[Opening Supplied data section]

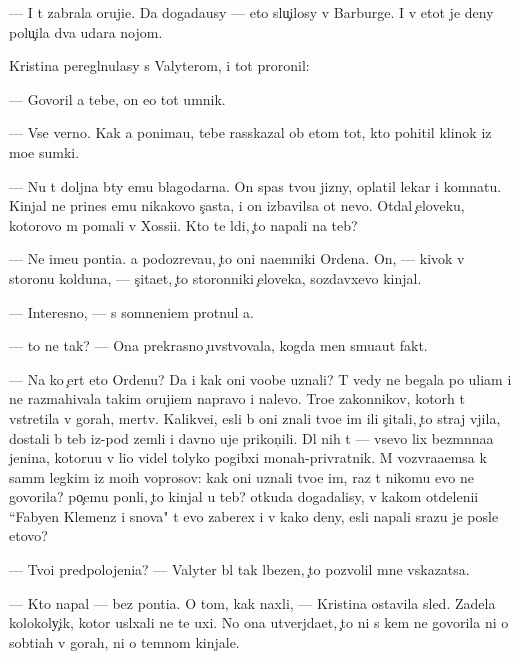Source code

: \documentclass[10pt]{book}
\begin{document}
— I t{\yi} zabrala oruji{\y}e. Da{\y} dogada{\y}usy — eto slu{\c}ilosy v Barburge. I v etot je deny polu{\c}ila dva udara nojom.

Kristina peregl{\ia}nulasy s Valyterom, i tot proronil:

— Govoril {\y}a tebe, on {\y}e{\x}o tot umnik.

— Vse verno. Kak {\y}a ponima{\y}u, tebe rasskazal ob etom tot, kto pohitil klinok iz mo{\y}e{\y} sumki.

— Nu t{\yi} doljna b{\yi}ty {\y}emu blagodarna. On spas tvo{\y}u jizny, oplatil lekar{\ia} i komnatu. Kinjal ne prines {\y}emu nikakovo s{\c}ast{\y}a, i on izbavilsa ot nevo. Otdal {\c}eloveku, kotorovo m{\yi} po{\y}mali v Xossi{\y}i. Kto te l{\iu}di, {\c}to napali na teb{\ia}?

— Ne ime{\y}u pon{\ia}ti{\y}a. {\Y}a podozreva{\y}u, {\c}to oni na{\y}emniki Ordena. On, — kivok v storonu kolduna, — s{\c}ita{\y}et, {\c}to storonniki {\c}eloveka, sozdavxevo kinjal.

— Interesno, — s somneni{\y}em prot{\ia}nul {\y}a.

— {\C}to ne tak? — Ona prekrasno {\c}uvstvovala, kogda men{\ia} smu{\x}a{\y}ut fakt{\yi}.

— Na ko{\y} {\c}ert eto Ordenu? Da i kak oni voob{\x}e uznali? T{\yi} vedy ne begala po uli{\q}am i ne razmahivala takim oruji{\y}em napravo i nalevo. Tro{\y}e zakonnikov, kotor{\yi}h t{\yi} vstretila v gorah, mertv{\yi}. Kalikve{\q}i, {\y}esli b{\yi} oni znali tvo{\y}e im{\ia} ili s{\c}itali, {\c}to straj v{\yi}jila, dostali b{\yi} teb{\ia} iz-pod zemli i davno uje prikon{\c}ili. Dl{\ia} nih t{\yi} — vsevo lix bez{\yi}m{\ia}nna{\y}a jen{\x}ina, kotoru{\y}u v li{\q}o videl tolyko pogibxi{\y} monah-privratnik. M{\yi} vozvra{\x}a{\y}emsa k sam{\yi}m legkim iz mo{\y}ih voprosov: kak oni uznali tvo{\y}e im{\ia}, raz t{\yi} nikomu {\y}evo ne govorila? po{\c}emu pon{\ia}li, {\c}to kinjal u teb{\ia}? otkuda dogadalisy, v kakom otdeleni{\y}i ``Fabyen Klemenz i s{\yi}nov{\y}a" t{\yi} {\y}evo zaberex i v kako{\y} deny, {\y}esli napali srazu je posle etovo?

— Tvo{\y}i predpolojeni{\y}a? — Valyter b{\yi}l tak l{\iu}bezen, {\c}to pozvolil mne v{\yi}skazatsa.

— Kto napal — bez pon{\ia}ti{\y}a. O tom, kak naxli, — Kristina ostavila sled{\yi}. Zadela kolokoly{\c}ik, kotor{\yi}{\y} usl{\yi}xali ne te uxi. No ona utverjda{\y}et, {\c}to ni s kem ne govorila ni o sob{\yi}ti{\y}ah v gorah, ni o temnom kinjale.
\end{document}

[Closing Supplied data section]

- [Brief]:
Every line from the one that contains "dva udara nojom." down to and including the last line of the records above must be set down exactly, with nothing else.

- [Answer box]:
— I t{\yi} zabrala oruji{\y}e. Da{\y} dogada{\y}usy — eto slu{\c}ilosy v Barburge. I v etot je deny polu{\c}ila dva udara nojom.

Kristina peregl{\ia}nulasy s Valyterom, i tot proronil:

— Govoril {\y}a tebe, on {\y}e{\x}o tot umnik.

— Vse verno. Kak {\y}a ponima{\y}u, tebe rasskazal ob etom tot, kto pohitil klinok iz mo{\y}e{\y} sumki.

— Nu t{\yi} doljna b{\yi}ty {\y}emu blagodarna. On spas tvo{\y}u jizny, oplatil lekar{\ia} i komnatu. Kinjal ne prines {\y}emu nikakovo s{\c}ast{\y}a, i on izbavilsa ot nevo. Otdal {\c}eloveku, kotorovo m{\yi} po{\y}mali v Xossi{\y}i. Kto te l{\iu}di, {\c}to napali na teb{\ia}?

— Ne ime{\y}u pon{\ia}ti{\y}a. {\Y}a podozreva{\y}u, {\c}to oni na{\y}emniki Ordena. On, — kivok v storonu kolduna, — s{\c}ita{\y}et, {\c}to storonniki {\c}eloveka, sozdavxevo kinjal.

— Interesno, — s somneni{\y}em prot{\ia}nul {\y}a.

— {\C}to ne tak? — Ona prekrasno {\c}uvstvovala, kogda men{\ia} smu{\x}a{\y}ut fakt{\yi}.

— Na ko{\y} {\c}ert eto Ordenu? Da i kak oni voob{\x}e uznali? T{\yi} vedy ne begala po uli{\q}am i ne razmahivala takim oruji{\y}em napravo i nalevo. Tro{\y}e zakonnikov, kotor{\yi}h t{\yi} vstretila v gorah, mertv{\yi}. Kalikve{\q}i, {\y}esli b{\yi} oni znali tvo{\y}e im{\ia} ili s{\c}itali, {\c}to straj v{\yi}jila, dostali b{\yi} teb{\ia} iz-pod zemli i davno uje prikon{\c}ili. Dl{\ia} nih t{\yi} — vsevo lix bez{\yi}m{\ia}nna{\y}a jen{\x}ina, kotoru{\y}u v li{\q}o videl tolyko pogibxi{\y} monah-privratnik. M{\yi} vozvra{\x}a{\y}emsa k sam{\yi}m legkim iz mo{\y}ih voprosov: kak oni uznali tvo{\y}e im{\ia}, raz t{\yi} nikomu {\y}evo ne govorila? po{\c}emu pon{\ia}li, {\c}to kinjal u teb{\ia}? otkuda dogadalisy, v kakom otdeleni{\y}i ``Fabyen Klemenz i s{\yi}nov{\y}a" t{\yi} {\y}evo zaberex i v kako{\y} deny, {\y}esli napali srazu je posle etovo?

— Tvo{\y}i predpolojeni{\y}a? — Valyter b{\yi}l tak l{\iu}bezen, {\c}to pozvolil mne v{\yi}skazatsa.

— Kto napal — bez pon{\ia}ti{\y}a. O tom, kak naxli, — Kristina ostavila sled{\yi}. Zadela kolokoly{\c}ik, kotor{\yi}{\y} usl{\yi}xali ne te uxi. No ona utverjda{\y}et, {\c}to ni s kem ne govorila ni o sob{\yi}ti{\y}ah v gorah, ni o temnom kinjale.
\end{document}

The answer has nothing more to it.